L’édition Prime fait passer la thérapie génique à un niveau supérieur

Cette étude est dirigée par le professeur Xianqun Fan (Département d’ophtalmologie, école de médecine de l’université Jiao Tong de Shanghai, hôpital populaire affilié au neuvième).

L’édition génétique ouvre la voie à une nouvelle ère de traitement des maladies, car de nombreuses maladies génétiques sont causées par des mutations de paires de bases dans l’ADN génomique. Avec le développement rapide de la technologie d’édition du génome, de nouveaux outils d’édition tels que l’édition de base et l’édition principale ont attiré l’attention du public et ont marqué le début de grands progrès dans ce domaine.

Proposé par l’équipe de David Liu en 2019, Prime Editing (PE) se caractérise par le fait qu’il ne nécessite pas de cassures double brin (DSB) ou de modèles de séquences d’homologie avec des scénarios d’application variables incluant des mutations ponctuelles ainsi que des insertions ou des suppressions. Le système PE se compose de deux parties : Prime Editors (PE) et Prime Editing Guide RNA (pegRNA). Les éditeurs principaux sont un type de protéines de fusion entre un mutant nickase Streptococcus pyogenes Cas9 (SpCas9) H840A et un domaine de transcriptase inverse (RT) modifié. Le pegRNA agit à la fois comme un sgRNA et un modèle donneur pour le changement souhaité. Il contient une séquence espaceur, un échafaudage et une extension 3′, qui consiste en une séquence de liaison à l’amorce (PBS) et une matrice RT (RTT). La séquence d’espacement indique le site cible. Après incision du brin d’ADN contenant le PAM par le domaine nickase Cas9, l’extrémité 3′ résultante s’hybride avec le PBS et sert d’amorce d’ADN pour la transcription inverse par le domaine RT.

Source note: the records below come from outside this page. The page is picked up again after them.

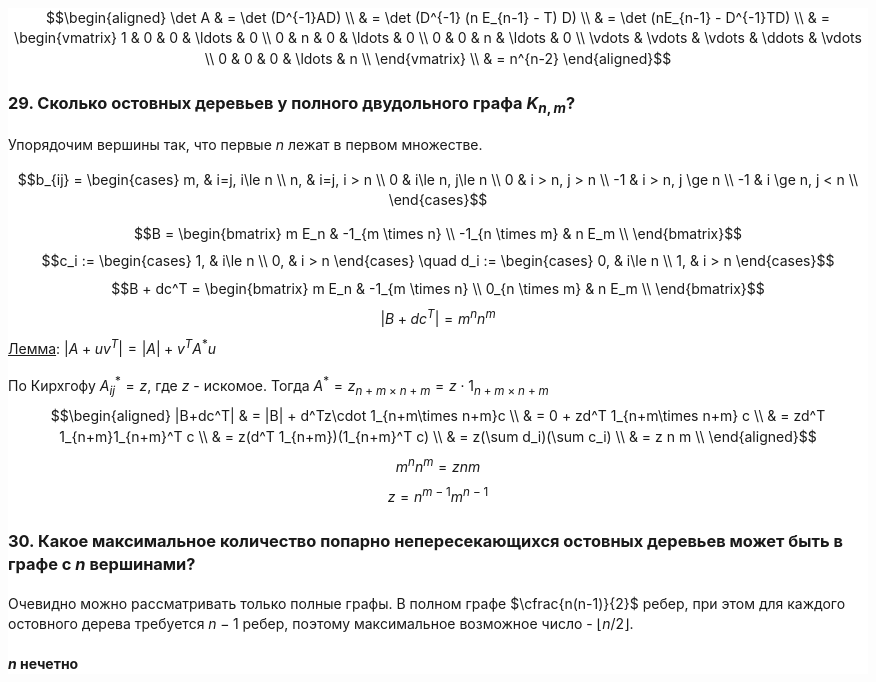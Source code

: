 $$\begin{aligned} \det A & = \det (D^{-1}AD) \\
    & = \det (D^{-1} (n E_{n-1} - T) D) \\
    & = \det (nE_{n-1} - D^{-1}TD) \\
    & = \begin{vmatrix} 1 & 0 & 0 & \ldots & 0 \\
     0 & n & 0 & \ldots & 0 \\
     0 & 0 & n & \ldots & 0 \\
     \vdots & \vdots & \vdots & \ddots & \vdots \\
     0 & 0 & 0 & \ldots & n \\
    \end{vmatrix} \\
    & = n^{n-2} \end{aligned}$$

### 29. Сколько остовных деревьев у полного двудольного графа $K_{n,m}$?

Упорядочим вершины так, что первые $n$ лежат в первом множестве.

$$b_{ij} = \begin{cases} m, & i=j, i\le n \\
  n, & i=j, i > n \\
  0 & i\le n, j\le n \\
  0 & i > n, j > n \\
  -1 & i > n, j \ge n \\
  -1 & i \ge n, j < n \\
\end{cases}$$

$$B = \begin{bmatrix} m E_n & -1_{m \times n} \\
  -1_{n \times m} & n E_m \\
\end{bmatrix}$$ $$c_i := \begin{cases} 1, & i\le n \\
  0, & i > n \end{cases} \quad d_i := \begin{cases} 0, & i\le n \\
  1, & i > n \end{cases}$$ $$B + dc^T = \begin{bmatrix} m E_n & -1_{m \times n}
\\
  0_{n \times m} & n E_m \\
\end{bmatrix}$$ $$|B+dc^T| = m^nn^m$$
[Лемма](https://en.wikipedia.org/wiki/Matrix_determinant_lemma): $|A+uv^T|=|A| +
v^TA^*u$

По Кирхгофу $A^*_{ij}=z$, где $z$ - искомое. Тогда $A^*=z_{n+m\times n+m}=z\cdot
1_{n+m\times n+m}$ $$\begin{aligned} |B+dc^T| & = |B| + d^Tz\cdot 1_{n+m\times
n+m}c \\
    & = 0 + zd^T 1_{n+m\times n+m} c \\
    & = zd^T 1_{n+m}1_{n+m}^T c \\
    & = z(d^T 1_{n+m})(1_{n+m}^T c) \\
    & = z(\sum d_i)(\sum c_i) \\
    & = z n m \\
\end{aligned}$$ $$m^nn^m=z n m$$ $$z = n^{m-1}m^{n-1}$$

### 30. Какое максимальное количество попарно непересекающихся остовных деревьев может быть в графе с $n$ вершинами?

Очевидно можно рассматривать только полные графы. В полном графе
$\cfrac{n(n-1)}{2}$ ребер, при этом для каждого остовного дерева требуется $n-1$
ребер, поэтому максимальное возможное число - $\lfloor n/2\rfloor$.

#### $n$ нечетно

Lorsqu’ils sont introduits dans une cellule, les PE ciblent le site d’édition et coupent le seul brin d’ADN contenant le PAM, entraînant la libération de l’extrémité 3′ de l’ADN, qui peut s’hybrider avec la partie d’extension du pegRNA. La transcriptase inverse polymérise ensuite l’ADN modifié à partir de la matrice RT du pegRNA dans le site cible, créant soit un lambeau 3′ avec une modification, soit un lambeau 5′ sans modification. La préférence pour l’excision du lambeau 5′ et la ligature du lambeau 3′ aboutit finalement à un ADN hétéroduplex contenant un brin édité et un brin non édité. La réparation ou la réplication de l’ADN copie la modification dans le brin complémentaire et installe de manière permanente la modification souhaitée.

La technologie PE s’est développée et a évolué rapidement au cours des quatre dernières années, avec diverses avancées dans son architecture pour augmenter l’efficacité du traitement, la capacité de ciblage et la spécificité, notamment une nouvelle conception de pegRNA, la modification du PE et l’amélioration de la délivrance. De plus, malgré son introduction relativement récente, l’EP a été largement utilisée pour corriger des mutations pathologiques dues à des maladies génétiques. in vitro Et in vivoqui a un grand potentiel pour faire progresser le domaine de la thérapie génique, du laboratoire au chevet du patient.

Dans cette revue, les auteurs décrivent en détail l’historique du développement de Prime Editing, le dernier développement des technologies basées sur CRISPR-Cas. Des sites Web pour la conception de pegRNA ont été répertoriés, notamment pegFinder, pegIT, PrimeDesign, etc. Différentes méthodes de séquençage pour la prédiction hors cible sont également discutées. La section suivante résume ensuite brièvement l’application de l’EP dans des modèles de maladies humaines allant des maladies oculaires aux maladies héréditaires du foie. Avec une efficacité d’usinage plus élevée et moins de sous-produits que les outils d’usinage traditionnels, l’usinage primaire est prometteur en tant que stratégie thérapeutique pour les maladies humaines.

En résumé, la PE constitue une étape importante dans le développement d’une méthode universelle d’édition du génome. Son adaptation clinique pour corriger avec précision les mutations pathogènes connues dans les maladies humaines pourrait propulser la prochaine frontière des traitements personnalisés.